Dat ‘bewust consumentengedrag’ past Morris toe in zijn eigen leefomgeving. Met zijn vriend-mentor architect Philip Webb ontwierp hij een huis voor zijn vrouw Jane. The Red House, naar de rode bakstenen, wordt momenteel gerenoveerd en is nog te bezoeken. Het is een voorbeeld van Gesamtkunst, totaalkunst omdat geen enkel aspect van gebouw en interieur verwaarloosd werd. Edward Burne-Jones ontwierp de muurversieringen en de glas-in-loodramen; Morris de meubels,…’Enkel het servies en de schotels ontwierpen ze niet’, aldus Sylvette Botella-Gaudichon, de curator van een tentoonstelling in Roubaix, ‘de borden waren eenvoudige, handgemaakte voorwerpen.’ Hoewel het een wat rommelig uitzicht heeft, is het een functioneel huis. Het principe was: ‘de functie bepaalt de vorm’. Daarmee opende hij de weg naar een veel sobere en eenvoudigere woonomgeving. Morris beïnvloedde de Europese Art Nouveau beweging met hun zwierige, natuurlijke motieven en zeker de Belgische ontwerper Henry Van de Velde, die de Weimarbeweging opzette. Daaruit ontstond dan weer Bauhaus en het latere Modernisme. Die opeenvolgende kunst’scholen’ kenmerken zich – ondanks uiterlijkheden – door een samengaan van binnen- en buitenarchitectuur en het samengaan van vorm en functie.

Ontwerp van William Morris voor een behang, 1862
Ontwerp van William Morris voor een behang, 1862

[The ideal society] is a society conscious of a wish to keep life simple, to forego some of the power over nature won by past ages in order to be more human and less mechanical and willing to sacrifice something to this end. (de ideale maatschappij is een maatschappij die bewust het leven eenvoudig wenst te houden, en die afziet van de macht over de natuur zoals gebruikelijk in vroeger tijden. Zo wordt het meer humaan en minder mechanisch en bereid om daarvoor iets op te geven.)
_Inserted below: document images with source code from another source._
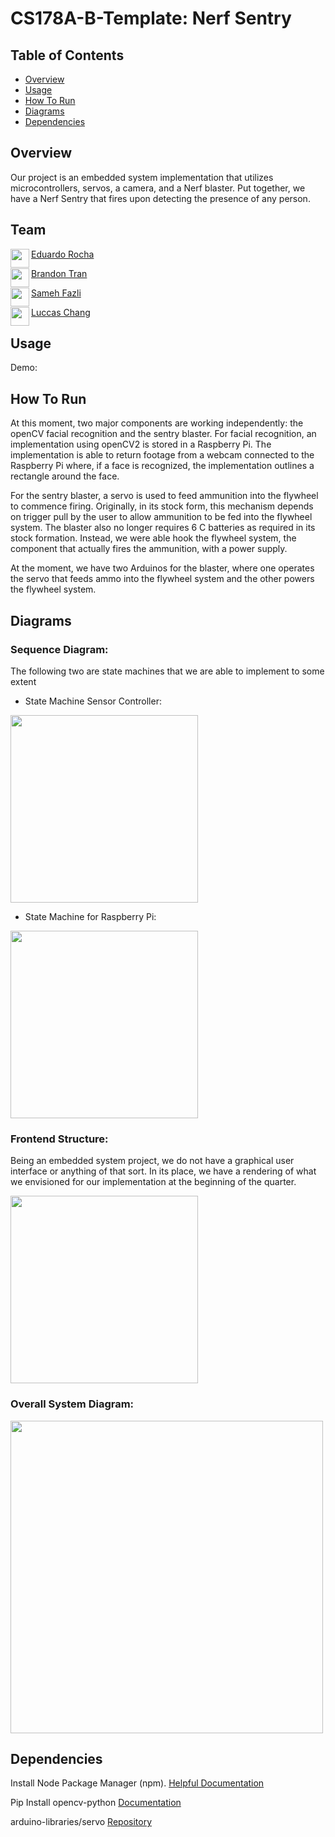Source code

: # CS178A-B-Template: Nerf Sentry

## Table of Contents
- [Overview](#overview)
- [Usage](#usage)
- [How To Run](#how-to-run)
- [Diagrams](#diagrams)
- [Dependencies](#dependencies)

## Overview
Our project is an embedded system implementation that utilizes microcontrollers, servos, a camera, and a Nerf blaster. Put together, we have a Nerf Sentry that fires upon detecting the presence of any person.

## Team
<a href="https://github.com/eduardor626" target="_blank"><img src="https://avatars1.githubusercontent.com/u/33262466?s=400&u=c6b16422f4524bd8951a4989a7c85fbc6c010f84&v=4" align="left" height="30px">Eduardo Rocha</a>

<a href="https://github.com/B-Tran" target="_blank"><img src="https://avatars0.githubusercontent.com/u/43649007?s=400&v=4" align="left" height="30px">Brandon Tran </a>

<a href="https://github.com/sfazli96" target="_blank"><img src="https://avatars2.githubusercontent.com/u/43709736?s=400&v=4" align="left" height="30px">Sameh Fazli </a>

<a href="https://github.com/LukeTheChang" target="_blank"><img src="https://avatars3.githubusercontent.com/u/43716206?s=400&v=4" align="left" height="30px">Luccas Chang </a>

## Usage
Demo: <Link to youtube video>

<Screenshot of application>

## How To Run
At this moment, two major components are working independently: the openCV facial recognition and the sentry blaster. For facial recognition, an implementation using openCV2 is stored in a Raspberry Pi. The implementation is able to return footage from a webcam connected to the Raspberry Pi where, if a face is recognized, the implementation outlines a rectangle around the face. 

For the sentry blaster, a servo is used to feed ammunition into the flywheel to commence firing. Originally, in its stock form, this mechanism depends  on trigger pull by the user to allow ammunition to be fed into the flywheel system. The blaster also no longer requires 6 C batteries as required in its stock formation. Instead, we were able hook the flywheel system, the component that actually fires the ammunition, with a power supply.

At the moment, we have two Arduinos for the blaster, where one operates the servo that feeds ammo into the flywheel system and the other powers the flywheel system.

<!--In the project directory, you can run:

### `npm start`

Runs the app in the development mode.<br />
Open [http://localhost:3000](http://localhost:3000) to view it in the browser.

The page will reload if you make edits.<br />
You will also see any lint errors in the console.

### `npm test`

Launches the test runner in the interactive watch mode.<br />
See the section about [running tests](https://facebook.github.io/create-react-app/docs/running-tests) for more information.

### `npm run build`

Builds the app for production to the `build` folder.<br />
It correctly bundles React in production mode and optimizes the build for the best performance.

The build is minified and the filenames include the hashes.<br />
Your app is ready to be deployed!

See the section about [deployment](https://facebook.github.io/create-react-app/docs/deployment) for more information.

### `npm run eject`

**Note: this is a one-way operation. Once you `eject`, you can’t go back!**

If you aren’t satisfied with the build tool and configuration choices, you can `eject` at any time. This command will remove the single build dependency from your project.

Instead, it will copy all the configuration files and the transitive dependencies (Webpack, Babel, ESLint, etc) right into your project so you have full control over them. All of the commands except `eject` will still work, but they will point to the copied scripts so you can tweak them. At this point you’re on your own.

You don’t have to ever use `eject`. The curated feature set is suitable for small and middle deployments, and you shouldn’t feel obligated to use this feature. However we understand that this tool wouldn’t be useful if you couldn’t customize it when you are ready for it.
-->
## Diagrams

### Sequence Diagram:

The following two are state machines that we are able to implement to some extent

* State Machine Sensor Controller:

<img src="https://github.com/CS178A-B/final-project-sentinals/blob/main/readme_visuals/image1.jpg" height="300"/>

* State Machine for Raspberry Pi:

<img src="https://github.com/CS178A-B/final-project-sentinals/blob/main/readme_visuals/image3.jpg" height="300"/>

### Frontend Structure:

Being an embedded system project, we do not have a graphical user interface or anything of that sort. In its place, we have a rendering of what we envisioned for our implementation at the beginning of the quarter.

<img src="https://github.com/CS178A-B/final-project-sentinals/blob/main/readme_visuals/image6.png" width="300" height="300"/>

### Overall System Diagram:

<img src="https://github.com/CS178A-B/final-project-sentinals/blob/main/readme_visuals/image4.jpg" width="500" height="500"/>

## Dependencies
Install Node Package Manager (npm). [Helpful Documentation](https://www.npmjs.com/get-npm)

Pip Install opencv-python [Documentation](https://pypi.org/project/opencv-python/)

arduino-libraries/servo [Repository](https://github.com/arduino-libraries/Servo) 

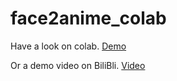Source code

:# face2anime_colab

Have a look on colab. [Demo](https://colab.research.google.com/drive/1HmOzKvHlZI2INhGhYvcngO2AD8k1bPMi)

Or a demo video on BiliBli. [Video](https://www.bilibili.com/video/BV1k741117MB)
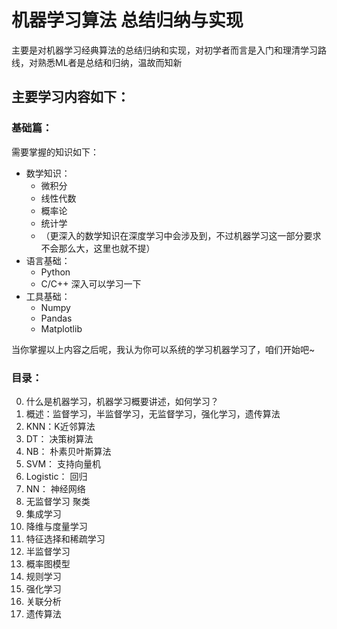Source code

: # 机器学习算法 总结归纳与实现
主要是对机器学习经典算法的总结归纳和实现，对初学者而言是入门和理清学习路线，对熟悉ML者是总结和归纳，温故而知新

## 主要学习内容如下：
### 基础篇：
需要掌握的知识如下：

+ 数学知识：
    + 微积分
    + 线性代数
    + 概率论
    + 统计学
    + （更深入的数学知识在深度学习中会涉及到，不过机器学习这一部分要求不会那么大，这里也就不提）
+ 语言基础：
    + Python
    + C/C++ 深入可以学习一下
+ 工具基础：
    + Numpy
    + Pandas
    + Matplotlib

当你掌握以上内容之后呢，我认为你可以系统的学习机器学习了，咱们开始吧~

### 目录：
0. 什么是机器学习，机器学习概要讲述，如何学习？
0. 概述：监督学习，半监督学习，无监督学习，强化学习，遗传算法
1. KNN：K近邻算法
2. DT： 决策树算法
3. NB： 朴素贝叶斯算法
4. SVM： 支持向量机
4. Logistic： 回归
7. NN： 神经网络
8. 无监督学习 聚类
9. 集成学习
10. 降维与度量学习
11. 特征选择和稀疏学习
12. 半监督学习
13. 概率图模型
14. 规则学习
15. 强化学习 
16. 关联分析
17. 遗传算法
Amper vijf jaar woonden William en Jane in Het Rode Huis. Om financiële redenen en wegens zijn gezondheidstoestand verhuizen ze opnieuw naar Londen en Morris richt zijn eigen bedrijf voor kwaliteitsproducten op. Hij is amper 27 jaar.
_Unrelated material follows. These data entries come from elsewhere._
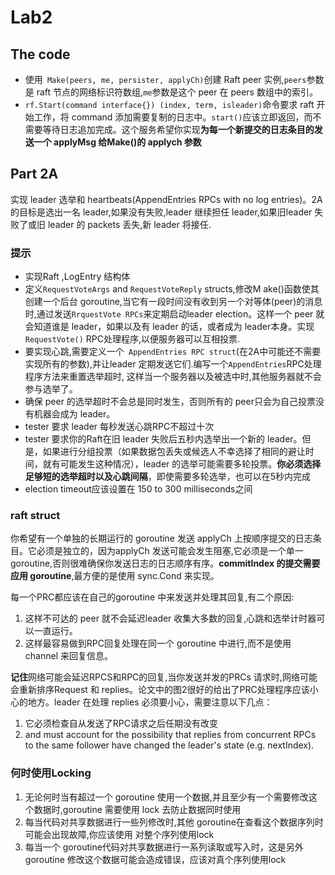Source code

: # Lab2 



## The code

- 使用` Make(peers, me, persister, applyCh)`创建 Raft peer 实例,`peers`参数是 raft 节点的网络标识符数组,`me`参数是这个 peer 在 peers 数组中的索引。
- `rf.Start(command interface{}) (index, term, isleader)`命令要求 raft 开始工作，将 command 添加需要复制的日志中。`start()`应该立即返回，而不需要等待日志追加完成。这个服务希望你实现**为每一个新提交的日志条目的发送一个 applyMsg 给Make()的 applych 参数**


## Part 2A
实现 leader 选举和 heartbeats(AppendEntries RPCs with no log entries)。2A的目标是选出一名 leader,如果没有失败,leader 继续担任 leader,如果旧leader 失败了或旧 leader 的 packets 丢失,新 leader 将接任.

### 提示
- 实现Raft ,LogEntry 结构体
- 定义`RequestVoteArgs` and `RequestVoteReply` structs,修改M ake()函数使其创建一个后台 goroutine,当它有一段时间没有收到另一个对等体(peer)的消息时,通过发送`RrquestVote RPCs`来定期启动leader election。这样一个 peer 就会知道谁是 leader，如果以及有 leader 的话，或者成为 leader本身。实现`RequestVote()` RPC处理程序,以便服务器可以互相投票.
- 要实现心跳,需要定义一个` AppendEntries RPC struct`(在2A中可能还不需要实现所有的参数),并让leader 定期发送它们.编写一个`AppendEntries`RPC处理程序方法来重置选举超时, 这样当一个服务器以及被选中时,其他服务器就不会参与选举了。
- 确保 peer 的选举超时不会总是同时发生，否则所有的 peer只会为自己投票没有机器会成为 leader。
- tester 要求 leader 每秒发送心跳RPC不超过十次
- tester 要求你的Raft在旧 leader 失败后五秒内选举出一个新的 leader。但是，如果进行分组投票（如果数据包丢失或候选人不幸选择了相同的避让时间，就有可能发生这种情况），leader 的选举可能需要多轮投票。**你必须选择足够短的选举超时以及心跳间隔**，即使需要多轮选举，也可以在5秒内完成
- election timeout应该设置在 150 to 300 milliseconds之间

### raft struct
你希望有一个单独的长期运行的 goroutine 发送 applyCh 上按顺序提交的日志条目。它必须是独立的，因为applyCh 发送可能会发生阻塞,它必须是一个单一 goroutine,否则很难确保你发送日志的日志顺序有序。**commitIndex 的提交需要应用 goroutine**,最方便的是使用 sync.Cond 来实现。

每一个PRC都应该在自己的goroutine 中来发送并处理其回复,有二个原因:
1. 这样不可达的 peer 就不会延迟leader 收集大多数的回复,心跳和选举计时器可以一直运行。
2. 这样最容易做到RPC回复处理在同一个 goroutine 中进行,而不是使用 channel 来回复信息。

**记住**网络可能会延迟RPCS和RPC的回复,当你发送并发的PRCs 请求时,网络可能会重新排序Request 和 replies。论文中的图2很好的给出了PRC处理程序应该小心的地方。leader 在处理 replies 必须要小心，需要注意以下几点：
1. 它必须检查自从发送了RPC请求之后任期没有改变
2. and must account for the possibility that replies from concurrent RPCs to the same follower have changed the leader's state (e.g. nextIndex).

### 何时使用Locking

1. 无论何时当有超过一个 goroutine 使用一个数据,并且至少有一个需要修改这个数据时,goroutine 需要使用 lock 去防止数据同时使用
2. 每当代码对共享数据进行一些列修改时,其他 goroutine在查看这个数据序列时可能会出现故障,你应该使用 对整个序列使用lock
3. 每当一个 goroutine代码对共享数据进行一系列读取或写入时，这是另外goroutine 修改这个数据可能会造成错误，应该对真个序列使用lock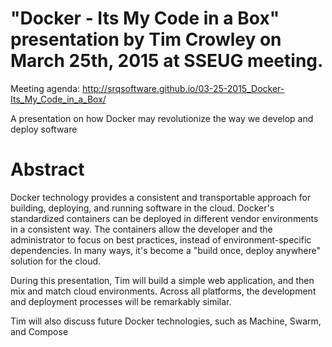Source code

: # "Docker - Its My Code in a Box" presentation by Tim Crowley on March 25th, 2015 at SSEUG meeting.

Meeting agenda: http://srqsoftware.github.io/03-25-2015_Docker-Its_My_Code_in_a_Box/

A presentation on how Docker may revolutionize the way we develop and deploy software

# Abstract
Docker technology provides a consistent and transportable approach for building, deploying, and running software in the cloud. Docker's standardized containers can be deployed in different vendor environments in a consistent way. The containers allow the developer and the administrator to focus on best practices, instead of environment-specific dependencies. In many ways, it's become a "build once, deploy anywhere" solution for the cloud.

During this presentation, Tim will build a simple web application, and then mix and match cloud environments. Across all platforms, the development and deployment processes will be remarkably similar.


Tim will also discuss future Docker technologies, such as Machine, Swarm, and Compose
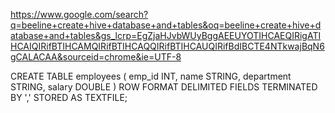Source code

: https://www.google.com/search?q=beeline+create+hive+database+and+tables&oq=beeline+create+hive+database+and+tables&gs_lcrp=EgZjaHJvbWUyBggAEEUYOTIHCAEQIRigATIHCAIQIRifBTIHCAMQIRifBTIHCAQQIRifBTIHCAUQIRifBdIBCTE4NTkwajBqN6gCALACAA&sourceid=chrome&ie=UTF-8


CREATE TABLE employees (
    emp_id INT,
    name STRING,
    department STRING,
    salary DOUBLE
)
ROW FORMAT DELIMITED
FIELDS TERMINATED BY ','
STORED AS TEXTFILE;
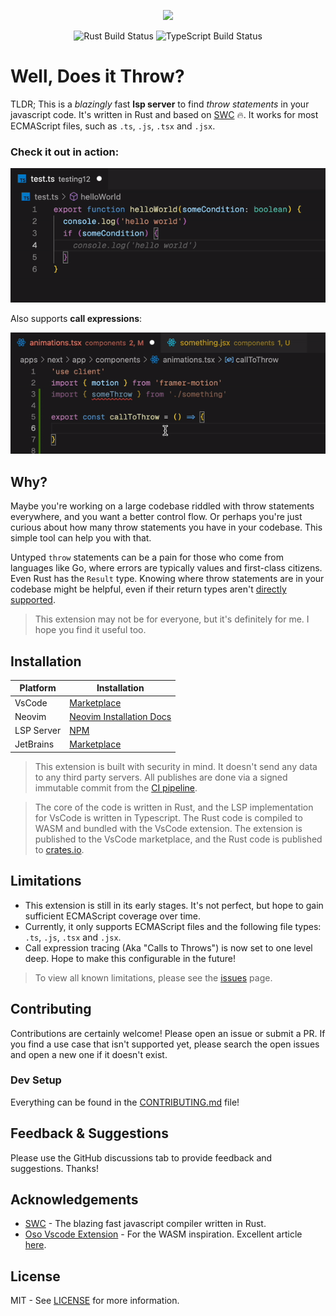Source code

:
<p align="center">
<img src ="https://github.com/michaelangeloio/does-it-throw/blob/main/assets/icon-small.png?raw=true" width='350'>
</p>

<p align="center">
  <img src="https://github.com/michaelangeloio/does-it-throw/actions/workflows/rust.yaml/badge.svg" alt="Rust Build Status">
  <img src="https://github.com/michaelangeloio/does-it-throw/actions/workflows/ts.yaml/badge.svg" alt="TypeScript Build Status">
</p>

<!-- JetBrains Plugin description 1 -->
# Well, Does it Throw? 

TLDR; This is a *blazingly* fast **lsp server** to find *throw statements* in your javascript code. It's written in Rust and based on [SWC](https://swc.rs/) 🔥. It works for most ECMAScript files, such as `.ts`, `.js`, `.tsx` and `.jsx`. 

<!-- JetBrains Plugin description end 1 -->

### Check it out in action:

![demo](./assets/basic-throw.gif)

Also supports **call expressions**:

![demo](./assets/calltothrow.gif)

<!-- JetBrains Plugin description 2 -->
## Why?

Maybe you're working on a large codebase riddled with throw statements everywhere, and you want a better control flow. Or perhaps you're just curious about how many throw statements you have in your codebase. This simple tool can help you with that.

Untyped `throw` statements can be a pain for those who come from languages like Go, where errors are typically values and first-class citizens. Even Rust has the `Result` type. Knowing where throw statements are in your codebase might be helpful, even if their return types aren't [directly supported](https://github.com/microsoft/TypeScript/issues/13219).

> This extension may not be for everyone, but it's definitely for me. I hope you find it useful too.


## Installation

| Platform | Installation |
| -------- | ------------ |
| VsCode  | [Marketplace](https://marketplace.visualstudio.com/items?itemName=michaelangeloio.does-it-throw-vscode) |
| Neovim	| [Neovim Installation Docs](https://github.com/michaelangeloio/does-it-throw/blob/main/docs/neovim.md) |
| LSP Server | [NPM](https://www.npmjs.com/package/does-it-throw-lsp) |
| JetBrains | [Marketplace](https://plugins.jetbrains.com/plugin/23434-does-it-throw-?noRedirect=true) |

> This extension is built with security in mind. It doesn't send any data to any third party servers. All publishes are done via a signed immutable commit from the [CI pipeline](https://github.com/michaelangeloio/does-it-throw/actions/workflows/release-vsix.yaml).

> The core of the code is written in Rust, and the LSP implementation for VsCode is written in Typescript. The Rust code is compiled to WASM and bundled with the VsCode extension. The extension is published to the VsCode marketplace, and the Rust code is published to [crates.io](https://crates.io/crates/does-it-throw). 


## Limitations

- This extension is still in its early stages. It's not perfect, but hope to gain sufficient ECMAScript coverage over time.
- Currently, it only supports ECMAScript files and the following file types: `.ts`, `.js`, `.tsx` and `.jsx`.
- Call expression tracing (Aka "Calls to Throws") is now set to one level deep. Hope to make this configurable in the future!

> To view all known limitations, please see the [issues](https://github.com/michaelangeloio/does-it-throw/issues) page.


## Contributing
Contributions are certainly welcome! Please open an issue or submit a PR. If you find a use case that isn't supported yet, please search the open issues and open a new one if it doesn't exist.

### Dev Setup
Everything can be found in the [CONTRIBUTING.md](https://github.com/michaelangeloio/does-it-throw/blob/main/CONTRIBUTING.md) file!

## Feedback & Suggestions
Please use the GitHub discussions tab to provide feedback and suggestions. Thanks!

## Acknowledgements

- [SWC](https://swc.rs/) - The blazing fast javascript compiler written in Rust.
- [Oso Vscode Extension](https://github.com/osohq/oso) - For the WASM inspiration. Excellent article [here](https://www.osohq.com/post/building-vs-code-extension-with-rust-wasm-typescript).

## License
MIT - See [LICENSE](https://github.com/michaelangeloio/does-it-throw/blob/main/LICENSE.txt) for more information.
<!-- JetBrains Plugin description end 2 -->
Misschien lijken de Morrisinterieurs nu wat overladen en somber: houten lambrisering, wandschilderingen en -tapijten, voluten, ietwat plompe meubels… Morris borduurde overigens ook zelf. Want handwerk was hem niet te min. Zo ontwierp hij tapijten maar ook behangselpapier, meestal met bloemenmotieven. Herkenbare motieven die opnieuw naar de originele ontwerpen geproduceerd worden, net als zijn stoelen met fragiele poten en rieten zitting.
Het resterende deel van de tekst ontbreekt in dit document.